A vocal minority of industry groups pushed the government to disallow the listings, and in yet another case of the Coalition overturning due process for the sake of a self-interest group at the expense of greater community good, they obliged. This is despite the TSSC considering there was “overwhelming evidence” to list the communities at the highest possible threat level of Critically Endangered after more than five years of detailed assessment, with both meeting several listing criteria for a threatened status – they were among the most threatened communities to have been included on the EPBC Act schedules.
HSI Director Michael Kennedy stated that “This news will no doubt be devastating to the TSSC’s current and former members as well as the Departmental officers who have worked so hard on the listing advices for several years, it certainly is for HSI and all Australians who care about sound decision making and the sustainable future of the Murray Darling Basin. Claims in Parliament that the decision was rushed must feel like a real kick in the face.”
The listings were pioneering examples of aquatic ecosystem conservation, taking a whole-of-system approach to provide the connectivity essential to protect and improve the ecological functioning of nationally iconic ecosystems. Widespread and ongoing declines or losses of key functional species throughout both communities have occurred since at least the 1980s, and combined with often catastrophic recruitment failure have led to serious ecological decline.

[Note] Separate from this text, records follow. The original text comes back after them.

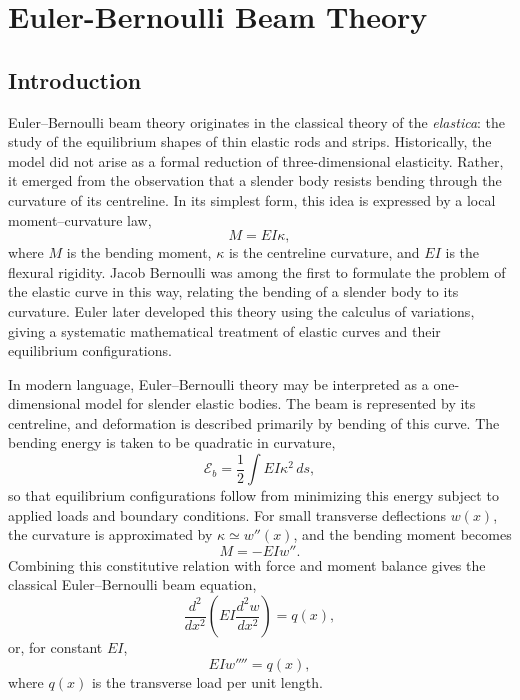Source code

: \chapter{Euler-Bernoulli Beam Theory}
\label{chap:euler-bernoulli}

\section{Introduction}

Euler--Bernoulli beam theory originates in the classical theory of the
\emph{elastica}: the study of the equilibrium shapes of thin elastic rods and
strips. %
Historically, the model did not arise as a formal reduction of
three-dimensional elasticity. Rather, it emerged from the observation that a
slender body resists bending through the curvature of its centreline. In its
simplest form, this idea is expressed by a local moment--curvature law,
\begin{equation*}
	M = EI \kappa,
\end{equation*}
where \(M\) is the bending moment, \(\kappa\) is the centreline curvature,
and \(EI\) is the flexural rigidity. Jacob Bernoulli was among the first to
formulate the problem of the elastic curve in this way, relating the bending
of a slender body to its curvature. Euler later developed this theory using
the calculus of variations, giving a systematic mathematical treatment of
elastic curves and their equilibrium configurations.

In modern language, Euler--Bernoulli theory may be interpreted as a
one-dimensional model for slender elastic bodies. The beam is represented by
its centreline, and deformation is described primarily by bending of this
curve. The bending energy is taken to be quadratic in curvature,
\begin{equation*}
	\mathcal{E}_b = \frac{1}{2}\int EI \kappa^2 \, ds,
\end{equation*}
so that equilibrium configurations follow from minimizing this energy subject
to applied loads and boundary conditions. For small transverse deflections
\(w(x)\), the curvature is approximated by \(\kappa \simeq w''(x)\), and the
bending moment becomes
\begin{equation*}
	M = -EI w''.
\end{equation*}
Combining this constitutive relation with force and moment balance gives the
classical Euler--Bernoulli beam equation,
\begin{equation*}
	\frac{d^2}{dx^2}\left(EI \frac{d^2 w}{dx^2}\right) = q(x),
\end{equation*}
or, for constant \(EI\),
\begin{equation*}
	EI w'''' = q(x),
\end{equation*}
where \(q(x)\) is the transverse load per unit length.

Clearance of native vegetation, changes to flow regimes, and impacts from invasive species and climate change have degraded water quality, increased salinity and impacted heavily upon the systems’ sustainability.
Michael Kennedy continued, “The Federal Government has ignored one of the most highly respected scientific bodies in Australia and in the process sold their constituents in the Murray Darling Basin down their own river. These disallowances are purely politically motivated considering the solidarity of the scientific evidence – the listings not only protected the ecological integrity of both systems but the continued livelihoods of those relying on the sustainability of the rivers and marshes such as graziers, irrigators and vignerons. The government has endangered the future of the entire region by ignoring the need for immediate conservation action.”